Hi!
I've put a fuller explanation of the bug in a bugzilla comment[1], and I've
included the text below. Please let us know if you have any additional
questions.
============================================================
The problem was discovered when the cache was initialized,
and a user then issued a command to add an additional data device to
the pool, resulting in the following assertion failure:
stratisd[6378]: thread 'stratis-wt-6' panicked at 'assertion failed:
`(left == right)`
stratisd[6378]: left: `Device { major: 252, minor: 7 }`,
stratisd[6378]: right: `Device { major: 252, minor: 0 }`',
src/engine/strat_engine/thinpool/thinpool.rs:516:9
The assertion that failed was:
assert_eq!(
backstore.device().expect(
"thinpool exists and has been allocated to, so
backstore must have a cap device"
),
self.backstore_device
);
This assertion checks that the device that the thinpool allocates its
component devices from is
the same as the one that the backstore considers to be its cap device,
the one to be allocated from.
The assertion itself was quite correct, and effective in identifying the bug.
The assertion failed because the backstore's device was the cache
device, but the thinpool
was allocating from the cap device it was using before the cache was
initialized and bypassing
the cache. There is no risk of data corruption in this case; the
problem is that the cache is
unused and so no performance benefit is gained.
In the example above, where the operation is correct, before the cache
is initialized the thinpool
devices, 253:1 and 253:2, are allocated from the cap device, 253:0.

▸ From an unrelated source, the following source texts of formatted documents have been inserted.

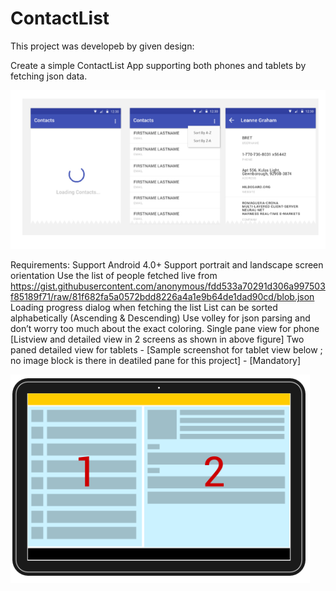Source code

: # ContactList
This project was developeb by given design:

Create a simple ContactList App supporting both phones and tablets by fetching  json data.
 
![Req first image](/req_1.png)

Requirements:
Support Android 4.0+ 
Support portrait and landscape screen orientation 
Use the list of people fetched live from https://gist.githubusercontent.com/anonymous/fdd533a70291d306a997503f85189f71/raw/81f682fa5a0572bdd8226a4a1e9b64de1dad90cd/blob.json 
Loading progress dialog  when fetching the list 
List can be sorted alphabetically (Ascending & Descending) 
Use volley  for json parsing  and don’t worry too much about the exact coloring.
Single pane view for phone  [Listview and detailed view in 2 screens as shown in above figure]
Two paned detailed view for tablets - [Sample screenshot for  tablet view below ; no image block is there in deatiled pane for this project] - [Mandatory]

![Req second image](/req_2.png)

After the cache is initialized,
the thinpool devices are allocated from the cache device, 253:7,
instead. This is the correct
configuration.
Previously, 253:1 and 253:2 would continue to allocate from 253:0 even
though the cache
device, 253:7, was constructed properly.
Because the pool metadata had been written properly, any action that
destroyed and rebuilt
the device stack, would cause the thinpool devices to be set up
properly to allocate from
the cache device. So, a reboot would certainly cause the device stack
to be reconstructed
correctly.
Because of the particular nature of the code defect that caused the
bug, adding an additional device to
the cache would cause the thinpool devices to be allocated properly
from the cache device.
=====================================================================
- muhern
[1]
https://bugzilla.redhat.com/show_bug.cgi?id=2007018#c4
On Mon, Nov 15, 2021 at 11:28 PM Ryan Gonzalez <rymg19(a)gmail.com> wrote:
> stratisd was not immediately updating the devicemapper device stack when a cache was
initialized with the result that the cache was not immediately put in use
Out of curiosity, what were the practical effects of this issue? Was it just degraded
performance in some cases?
-- Ryan
https://refi64.com/
On Nov 15, 2021, 8:25 PM -0600, the Mulhern <amulhern(a)redhat.com>, wrote:
Hi!
Stratis 3.0.0, which includes new versions of stratisd and stratis-cli
has been released.
Please see the blog post[1] for details of the release.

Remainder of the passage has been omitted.